Task statement -> Tally every line of the entries that contains the string "메서드가", then reply with only that number.

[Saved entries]
=== Begin Enclosure ===

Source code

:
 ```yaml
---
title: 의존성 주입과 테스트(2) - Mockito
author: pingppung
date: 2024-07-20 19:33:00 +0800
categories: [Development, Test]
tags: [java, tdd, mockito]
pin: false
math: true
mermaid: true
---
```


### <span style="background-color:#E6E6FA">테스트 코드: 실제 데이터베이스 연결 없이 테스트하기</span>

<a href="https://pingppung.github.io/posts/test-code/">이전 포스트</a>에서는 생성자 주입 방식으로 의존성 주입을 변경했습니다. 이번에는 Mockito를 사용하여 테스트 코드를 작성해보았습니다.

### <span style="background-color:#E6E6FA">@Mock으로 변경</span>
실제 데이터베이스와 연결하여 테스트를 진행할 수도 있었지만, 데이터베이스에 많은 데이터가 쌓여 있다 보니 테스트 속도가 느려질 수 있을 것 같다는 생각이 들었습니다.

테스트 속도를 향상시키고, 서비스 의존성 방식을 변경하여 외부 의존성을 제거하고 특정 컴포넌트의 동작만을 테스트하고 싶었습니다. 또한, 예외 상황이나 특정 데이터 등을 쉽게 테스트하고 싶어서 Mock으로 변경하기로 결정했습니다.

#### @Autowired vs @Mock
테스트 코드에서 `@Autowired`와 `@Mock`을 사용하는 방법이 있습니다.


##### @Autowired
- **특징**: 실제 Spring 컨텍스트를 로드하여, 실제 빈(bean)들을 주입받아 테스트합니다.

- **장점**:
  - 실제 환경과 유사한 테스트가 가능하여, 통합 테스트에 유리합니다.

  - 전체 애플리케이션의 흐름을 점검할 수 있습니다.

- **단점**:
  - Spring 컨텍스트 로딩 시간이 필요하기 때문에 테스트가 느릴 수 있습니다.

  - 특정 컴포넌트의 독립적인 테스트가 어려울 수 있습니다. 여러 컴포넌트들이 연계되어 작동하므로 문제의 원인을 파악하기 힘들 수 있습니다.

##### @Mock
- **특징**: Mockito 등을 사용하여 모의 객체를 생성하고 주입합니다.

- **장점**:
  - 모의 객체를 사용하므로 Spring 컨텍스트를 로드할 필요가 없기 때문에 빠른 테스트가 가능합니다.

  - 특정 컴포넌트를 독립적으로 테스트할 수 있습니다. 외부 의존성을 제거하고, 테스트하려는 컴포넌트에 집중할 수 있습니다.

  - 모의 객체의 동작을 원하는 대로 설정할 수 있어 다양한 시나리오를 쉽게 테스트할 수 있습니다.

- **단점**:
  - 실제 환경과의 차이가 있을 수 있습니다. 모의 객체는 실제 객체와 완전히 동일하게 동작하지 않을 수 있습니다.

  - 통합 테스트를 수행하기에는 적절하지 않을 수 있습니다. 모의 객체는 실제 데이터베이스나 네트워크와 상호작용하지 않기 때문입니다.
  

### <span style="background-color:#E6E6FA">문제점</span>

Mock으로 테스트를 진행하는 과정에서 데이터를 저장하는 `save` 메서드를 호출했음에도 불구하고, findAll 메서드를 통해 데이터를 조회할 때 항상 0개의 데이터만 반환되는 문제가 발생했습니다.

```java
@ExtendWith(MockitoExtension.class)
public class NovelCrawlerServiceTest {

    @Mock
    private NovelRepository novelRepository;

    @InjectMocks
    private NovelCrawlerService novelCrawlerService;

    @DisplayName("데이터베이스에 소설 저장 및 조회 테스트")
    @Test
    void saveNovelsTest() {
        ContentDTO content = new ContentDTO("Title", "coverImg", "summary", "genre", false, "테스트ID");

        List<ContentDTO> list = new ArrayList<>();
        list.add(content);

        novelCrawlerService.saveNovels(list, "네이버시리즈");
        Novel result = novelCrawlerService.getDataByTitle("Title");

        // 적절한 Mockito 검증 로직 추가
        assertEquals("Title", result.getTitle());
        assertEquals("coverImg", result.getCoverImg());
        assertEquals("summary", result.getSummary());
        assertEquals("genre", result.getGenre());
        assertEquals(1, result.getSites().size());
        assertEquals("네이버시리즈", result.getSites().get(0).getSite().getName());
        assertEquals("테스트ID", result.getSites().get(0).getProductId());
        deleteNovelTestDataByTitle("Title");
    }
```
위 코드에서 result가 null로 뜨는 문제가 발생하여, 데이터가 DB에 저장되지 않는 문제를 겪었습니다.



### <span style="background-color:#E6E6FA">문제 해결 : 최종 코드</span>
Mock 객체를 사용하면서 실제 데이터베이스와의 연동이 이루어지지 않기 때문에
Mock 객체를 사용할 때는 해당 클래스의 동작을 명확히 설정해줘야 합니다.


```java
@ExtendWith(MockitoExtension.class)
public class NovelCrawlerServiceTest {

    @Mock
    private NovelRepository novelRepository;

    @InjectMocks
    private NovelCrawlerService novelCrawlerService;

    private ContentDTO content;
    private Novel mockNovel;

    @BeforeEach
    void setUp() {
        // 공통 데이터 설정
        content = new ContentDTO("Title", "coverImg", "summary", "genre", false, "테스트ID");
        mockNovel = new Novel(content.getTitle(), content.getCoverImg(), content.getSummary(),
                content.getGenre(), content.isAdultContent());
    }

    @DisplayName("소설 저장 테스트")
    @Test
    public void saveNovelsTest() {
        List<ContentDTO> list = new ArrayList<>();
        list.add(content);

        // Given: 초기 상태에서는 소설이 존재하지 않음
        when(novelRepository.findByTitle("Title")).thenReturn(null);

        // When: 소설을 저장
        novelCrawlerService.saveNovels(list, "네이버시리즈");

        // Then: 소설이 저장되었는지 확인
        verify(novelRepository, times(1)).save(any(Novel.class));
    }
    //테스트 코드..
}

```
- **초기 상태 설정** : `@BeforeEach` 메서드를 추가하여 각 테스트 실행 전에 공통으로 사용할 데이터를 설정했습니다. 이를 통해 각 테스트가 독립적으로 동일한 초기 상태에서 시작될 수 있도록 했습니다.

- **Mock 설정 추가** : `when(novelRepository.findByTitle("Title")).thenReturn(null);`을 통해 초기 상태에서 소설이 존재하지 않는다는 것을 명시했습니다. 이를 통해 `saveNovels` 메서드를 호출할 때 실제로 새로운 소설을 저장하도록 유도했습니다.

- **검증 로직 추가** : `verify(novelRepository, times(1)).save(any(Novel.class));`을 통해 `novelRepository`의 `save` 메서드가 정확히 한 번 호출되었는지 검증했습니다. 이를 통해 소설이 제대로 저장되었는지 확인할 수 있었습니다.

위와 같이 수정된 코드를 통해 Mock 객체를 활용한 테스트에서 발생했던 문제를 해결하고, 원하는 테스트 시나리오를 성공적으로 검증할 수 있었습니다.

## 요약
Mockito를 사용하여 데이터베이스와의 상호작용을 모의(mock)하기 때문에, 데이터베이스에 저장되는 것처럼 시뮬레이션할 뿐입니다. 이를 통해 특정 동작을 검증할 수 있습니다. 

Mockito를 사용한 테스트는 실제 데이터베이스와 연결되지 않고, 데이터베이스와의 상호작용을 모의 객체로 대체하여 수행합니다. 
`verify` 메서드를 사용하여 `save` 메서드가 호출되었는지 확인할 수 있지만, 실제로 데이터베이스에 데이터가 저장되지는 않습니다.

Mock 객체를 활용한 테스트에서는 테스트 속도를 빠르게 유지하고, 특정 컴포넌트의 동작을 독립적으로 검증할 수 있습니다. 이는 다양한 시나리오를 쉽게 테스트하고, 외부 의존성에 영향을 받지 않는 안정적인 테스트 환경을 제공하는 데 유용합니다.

=== End Enclosure ===

Expected output -> 2